### What this task involves
Some lines of these records may hold the word "sans"; state how many, using only the number.

---------- Data extract

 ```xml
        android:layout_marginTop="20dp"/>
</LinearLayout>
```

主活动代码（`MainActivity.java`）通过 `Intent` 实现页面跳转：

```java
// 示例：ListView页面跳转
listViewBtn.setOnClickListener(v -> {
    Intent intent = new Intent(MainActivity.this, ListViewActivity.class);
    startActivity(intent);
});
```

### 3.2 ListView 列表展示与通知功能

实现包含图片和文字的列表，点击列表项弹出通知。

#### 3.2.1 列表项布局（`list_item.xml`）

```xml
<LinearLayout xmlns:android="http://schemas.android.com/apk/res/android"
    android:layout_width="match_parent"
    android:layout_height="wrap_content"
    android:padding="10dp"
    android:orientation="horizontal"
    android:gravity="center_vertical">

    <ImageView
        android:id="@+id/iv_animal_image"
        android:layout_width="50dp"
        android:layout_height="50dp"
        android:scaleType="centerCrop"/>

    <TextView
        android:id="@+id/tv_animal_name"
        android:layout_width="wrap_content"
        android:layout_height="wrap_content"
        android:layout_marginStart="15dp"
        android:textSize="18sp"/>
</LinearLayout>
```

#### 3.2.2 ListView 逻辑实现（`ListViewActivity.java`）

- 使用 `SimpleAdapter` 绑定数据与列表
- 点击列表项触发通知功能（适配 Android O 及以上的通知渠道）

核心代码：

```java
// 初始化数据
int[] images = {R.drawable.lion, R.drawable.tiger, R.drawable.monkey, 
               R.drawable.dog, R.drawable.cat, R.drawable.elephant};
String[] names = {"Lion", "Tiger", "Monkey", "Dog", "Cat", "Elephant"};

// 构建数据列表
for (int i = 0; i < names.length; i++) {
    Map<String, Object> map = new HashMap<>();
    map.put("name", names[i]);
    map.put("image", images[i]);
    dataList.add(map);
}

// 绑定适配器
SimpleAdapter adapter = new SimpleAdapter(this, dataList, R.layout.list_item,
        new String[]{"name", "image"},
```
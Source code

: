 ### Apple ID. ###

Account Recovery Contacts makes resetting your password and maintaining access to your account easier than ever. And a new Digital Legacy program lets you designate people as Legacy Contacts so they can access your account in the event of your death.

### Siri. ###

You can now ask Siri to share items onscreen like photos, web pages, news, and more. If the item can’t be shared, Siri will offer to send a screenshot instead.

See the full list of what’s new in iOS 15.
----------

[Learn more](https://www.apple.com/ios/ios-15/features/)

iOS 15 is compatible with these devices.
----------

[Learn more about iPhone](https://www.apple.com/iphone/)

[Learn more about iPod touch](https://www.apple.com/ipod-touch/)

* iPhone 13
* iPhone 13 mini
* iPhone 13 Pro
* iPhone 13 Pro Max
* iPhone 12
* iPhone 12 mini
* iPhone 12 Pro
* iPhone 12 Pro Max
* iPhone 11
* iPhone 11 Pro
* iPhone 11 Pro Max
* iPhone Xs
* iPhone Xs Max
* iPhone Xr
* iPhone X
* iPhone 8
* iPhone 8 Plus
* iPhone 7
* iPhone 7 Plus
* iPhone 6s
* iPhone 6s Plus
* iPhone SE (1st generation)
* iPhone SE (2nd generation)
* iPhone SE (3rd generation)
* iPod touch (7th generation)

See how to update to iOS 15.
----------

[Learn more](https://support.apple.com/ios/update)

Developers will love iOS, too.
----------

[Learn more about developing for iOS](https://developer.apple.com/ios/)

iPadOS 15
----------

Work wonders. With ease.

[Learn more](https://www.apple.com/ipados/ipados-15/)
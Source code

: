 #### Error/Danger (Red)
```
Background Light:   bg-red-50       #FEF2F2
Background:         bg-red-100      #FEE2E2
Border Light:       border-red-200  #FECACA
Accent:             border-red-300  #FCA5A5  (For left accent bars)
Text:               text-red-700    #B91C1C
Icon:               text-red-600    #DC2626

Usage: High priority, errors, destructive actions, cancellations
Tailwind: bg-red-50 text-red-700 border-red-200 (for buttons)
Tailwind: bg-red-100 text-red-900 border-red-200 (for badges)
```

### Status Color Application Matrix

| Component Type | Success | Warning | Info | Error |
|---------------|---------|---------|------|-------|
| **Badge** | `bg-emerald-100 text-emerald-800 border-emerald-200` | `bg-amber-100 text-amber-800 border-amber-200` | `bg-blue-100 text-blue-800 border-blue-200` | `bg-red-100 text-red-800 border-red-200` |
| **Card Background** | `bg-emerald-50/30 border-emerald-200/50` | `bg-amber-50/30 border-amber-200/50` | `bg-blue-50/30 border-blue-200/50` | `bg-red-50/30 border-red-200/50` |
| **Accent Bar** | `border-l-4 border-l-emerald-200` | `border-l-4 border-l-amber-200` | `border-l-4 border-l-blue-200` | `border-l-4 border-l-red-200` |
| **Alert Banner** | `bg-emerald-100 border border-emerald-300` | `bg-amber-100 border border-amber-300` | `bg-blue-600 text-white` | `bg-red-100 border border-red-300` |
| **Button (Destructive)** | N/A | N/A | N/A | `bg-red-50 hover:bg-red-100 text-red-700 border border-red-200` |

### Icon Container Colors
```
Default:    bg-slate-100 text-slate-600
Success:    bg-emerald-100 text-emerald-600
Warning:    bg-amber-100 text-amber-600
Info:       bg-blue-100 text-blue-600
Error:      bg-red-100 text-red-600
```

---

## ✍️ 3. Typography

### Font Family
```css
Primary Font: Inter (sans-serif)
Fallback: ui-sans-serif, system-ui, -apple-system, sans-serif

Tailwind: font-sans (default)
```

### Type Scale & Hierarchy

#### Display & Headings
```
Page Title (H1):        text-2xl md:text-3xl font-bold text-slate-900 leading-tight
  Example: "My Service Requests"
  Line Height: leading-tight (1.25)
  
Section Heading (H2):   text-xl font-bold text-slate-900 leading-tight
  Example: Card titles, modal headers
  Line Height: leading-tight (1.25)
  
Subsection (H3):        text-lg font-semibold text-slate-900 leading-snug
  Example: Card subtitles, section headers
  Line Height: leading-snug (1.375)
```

--------------------

### Final answer
3